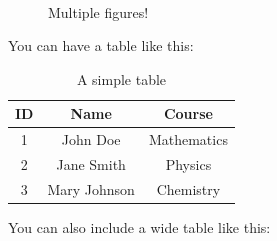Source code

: \begin{figure}[ht]
	\centering
	 \\
	\caption{Multiple figures!}
\end{figure}

You can have a table like this:
\begin{table}[h!]
	\centering
	\label{tab:simple_table}
	\caption{A simple table}
	\begin{tabular}{|c|c|c|}
		\hline
		\textbf{ID} & \textbf{Name} & \textbf{Course} \\
		\hline
		1 & John Doe & Mathematics \\
		2 & Jane Smith & Physics \\
		3 & Mary Johnson & Chemistry \\
		\hline
	\end{tabular}
\end{table}

You can also include a wide table like this:


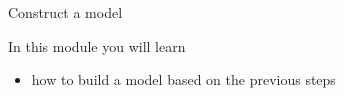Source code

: \standardonlynewpage

%
%



\begin{module}{Construct a model}
	\label{model}

\begin{siam}

In this module you will learn
\begin{itemize}
	\item how to build a model based on the previous steps
\end{itemize}

\hfill

	
	
\end{siam}

\end{module}



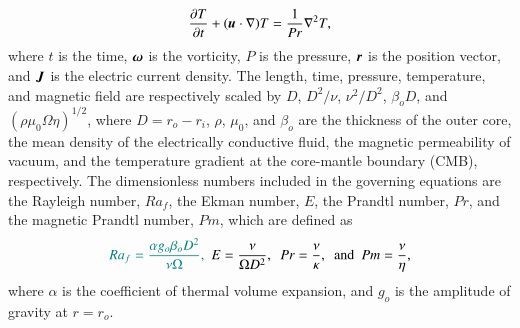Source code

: %
\begin{equation}
\frac{\partial T}{\partial t} 
 + ( \mbox{\boldmath$u$} \cdot \nabla ) T =
 \frac{1}{Pr} \nabla^2 T ,
\label{eq:heat}
\end{equation}
%
where $t$ is the time, $\mbox{\boldmath$\omega$}$ is the vorticity, $P$ is the pressure, $\mbox{\boldmath$r$}$ is the position vector, and $\mbox{\boldmath$J$}$ is the electric current density.
The length, time, pressure, temperature, and magnetic field are respectively scaled by $D$, $D^2/\nu$, $\nu^2 /D^2$, $\beta_o D$, and $(\rho \mu_0 \Omega \eta )^{1/2}$,
where $D = r_o - r_i$, $\rho$, $\mu_0$, and $\beta_o$ are the thickness of the outer core, the mean density of the {\color{teal}electrically} conductive fluid, the magnetic permeability of vacuum, and the temperature gradient at the core-mantle boundary (CMB), respectively.
The dimensionless numbers included in the governing equations are the Rayleigh number, $Ra_f$, the Ekman number, $E$, the Prandtl number, $Pr$, and the magnetic Prandtl number, $Pm$, which are defined as
%
\begin{equation}
{\color{teal}Ra_f = \frac{\alpha g_o \beta_o D^{2}}{\nu \Omega},}~~
E = \frac{\nu}{\Omega D^2},~~
Pr = \frac{\nu}{\kappa},~~ \mbox{and \ }
Pm = \frac{\nu}{\eta},
\label{eq:dimensionless_numbers}
\end{equation}
%
where $\alpha$ is the coefficient of thermal volume expansion, and $g_o$ is the amplitude of gravity at $r = r_o$.

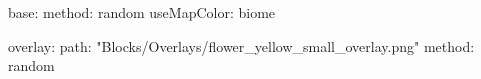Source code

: base:
  method: random
  useMapColor: biome
  
overlay:
  path: "Blocks/Overlays/flower_yellow_small_overlay.png"
  method: random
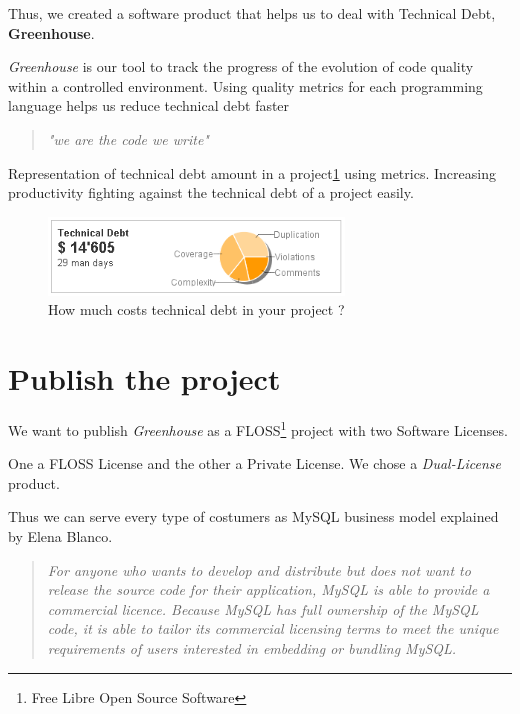 \documentclass[11pt]{scrartcl}
\begin{document}
\par Thus, we created a software product that helps us to deal with Technical Debt, \textbf{Greenhouse}.

\par \emph{Greenhouse} is our tool to track the progress of the evolution of code quality within a controlled environment. Using quality metrics for each programming language helps us reduce technical debt faster

\begin{quote}
    \begin{center}
    \emph{"we are the code we write"}
    \end{center}
\end{quote}

\par Representation of technical debt amount in a project\ref{tech-debt-costs} using metrics. Increasing productivity fighting against the technical debt of a project easily.

\begin{figure}[H]
\centering
\includegraphics[width=0.7\textwidth]{sonar_technical_debt.png}
\caption{How much costs technical debt in your project ?}
\label{tech-debt-costs}
\end{figure}

\section{Publish the project}
\label{sec:publish-project}

\par We want to publish \emph{Greenhouse} as a FLOSS\footnote{Free Libre Open Source Software} project with two Software Licenses.

\par One a FLOSS License and the other a Private License. We chose a \emph{Dual-License} product.

\par Thus we can serve every type of costumers as MySQL business model explained by Elena Blanco\cite{dl-business-model}.

\begin{quotation}
    \emph{For anyone who wants to develop and distribute but does not want to release the source code for their application, MySQL is able to provide a commercial licence. Because MySQL has full ownership of the MySQL code, it is able to tailor its commercial licensing terms to meet the unique requirements of users interested in embedding or bundling MySQL.}
\end{quotation}
\end{document}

————

Prompt
Give back the material exactly as written, images excluded.

Result of the exercise
Source code

: \begin{figure}[ht]
	\centering
	 \\
	\caption{Multiple figures!}
\end{figure}

You can have a table like this:
\begin{table}[h!]
	\centering
	\label{tab:simple_table}
	\caption{A simple table}
	\begin{tabular}{|c|c|c|}
		\hline
		\textbf{ID} & \textbf{Name} & \textbf{Course} \\
		\hline
		1 & John Doe & Mathematics \\
		2 & Jane Smith & Physics \\
		3 & Mary Johnson & Chemistry \\
		\hline
	\end{tabular}
\end{table}

You can also include a wide table like this:


Source code

: \standardonlynewpage

%
%



\begin{module}{Construct a model}
	\label{model}

\begin{siam}

In this module you will learn
\begin{itemize}
	\item how to build a model based on the previous steps
\end{itemize}

\hfill

	
	
\end{siam}

\end{module}



Source code

: %
\begin{equation}
\frac{\partial T}{\partial t} 
 + ( \mbox{\boldmath$u$} \cdot \nabla ) T =
 \frac{1}{Pr} \nabla^2 T ,
\label{eq:heat}
\end{equation}
%
where $t$ is the time, $\mbox{\boldmath$\omega$}$ is the vorticity, $P$ is the pressure, $\mbox{\boldmath$r$}$ is the position vector, and $\mbox{\boldmath$J$}$ is the electric current density.
The length, time, pressure, temperature, and magnetic field are respectively scaled by $D$, $D^2/\nu$, $\nu^2 /D^2$, $\beta_o D$, and $(\rho \mu_0 \Omega \eta )^{1/2}$,
where $D = r_o - r_i$, $\rho$, $\mu_0$, and $\beta_o$ are the thickness of the outer core, the mean density of the {\color{teal}electrically} conductive fluid, the magnetic permeability of vacuum, and the temperature gradient at the core-mantle boundary (CMB), respectively.
The dimensionless numbers included in the governing equations are the Rayleigh number, $Ra_f$, the Ekman number, $E$, the Prandtl number, $Pr$, and the magnetic Prandtl number, $Pm$, which are defined as
%
\begin{equation}
{\color{teal}Ra_f = \frac{\alpha g_o \beta_o D^{2}}{\nu \Omega},}~~
E = \frac{\nu}{\Omega D^2},~~
Pr = \frac{\nu}{\kappa},~~ \mbox{and \ }
Pm = \frac{\nu}{\eta},
\label{eq:dimensionless_numbers}
\end{equation}
%
where $\alpha$ is the coefficient of thermal volume expansion, and $g_o$ is the amplitude of gravity at $r = r_o$.

Source code

: base:
  method: random
  useMapColor: biome
  
overlay:
  path: "Blocks/Overlays/flower_yellow_small_overlay.png"
  method: random
 \documentclass[11pt]{scrartcl}
\begin{document}
\par Thus, we created a software product that helps us to deal with Technical Debt, \textbf{Greenhouse}.

\par \emph{Greenhouse} is our tool to track the progress of the evolution of code quality within a controlled environment. Using quality metrics for each programming language helps us reduce technical debt faster

\begin{quote}
    \begin{center}
    \emph{"we are the code we write"}
    \end{center}
\end{quote}

\par Representation of technical debt amount in a project\ref{tech-debt-costs} using metrics. Increasing productivity fighting against the technical debt of a project easily.

\begin{figure}[H]
\centering
\includegraphics[width=0.7\textwidth]{sonar_technical_debt.png}
\caption{How much costs technical debt in your project ?}
\label{tech-debt-costs}
\end{figure}

\section{Publish the project}
\label{sec:publish-project}

\par We want to publish \emph{Greenhouse} as a FLOSS\footnote{Free Libre Open Source Software} project with two Software Licenses.

\par One a FLOSS License and the other a Private License. We chose a \emph{Dual-License} product.

\par Thus we can serve every type of costumers as MySQL business model explained by Elena Blanco\cite{dl-business-model}.

\begin{quotation}
    \emph{For anyone who wants to develop and distribute but does not want to release the source code for their application, MySQL is able to provide a commercial licence. Because MySQL has full ownership of the MySQL code, it is able to tailor its commercial licensing terms to meet the unique requirements of users interested in embedding or bundling MySQL.}
\end{quotation}
\end{document}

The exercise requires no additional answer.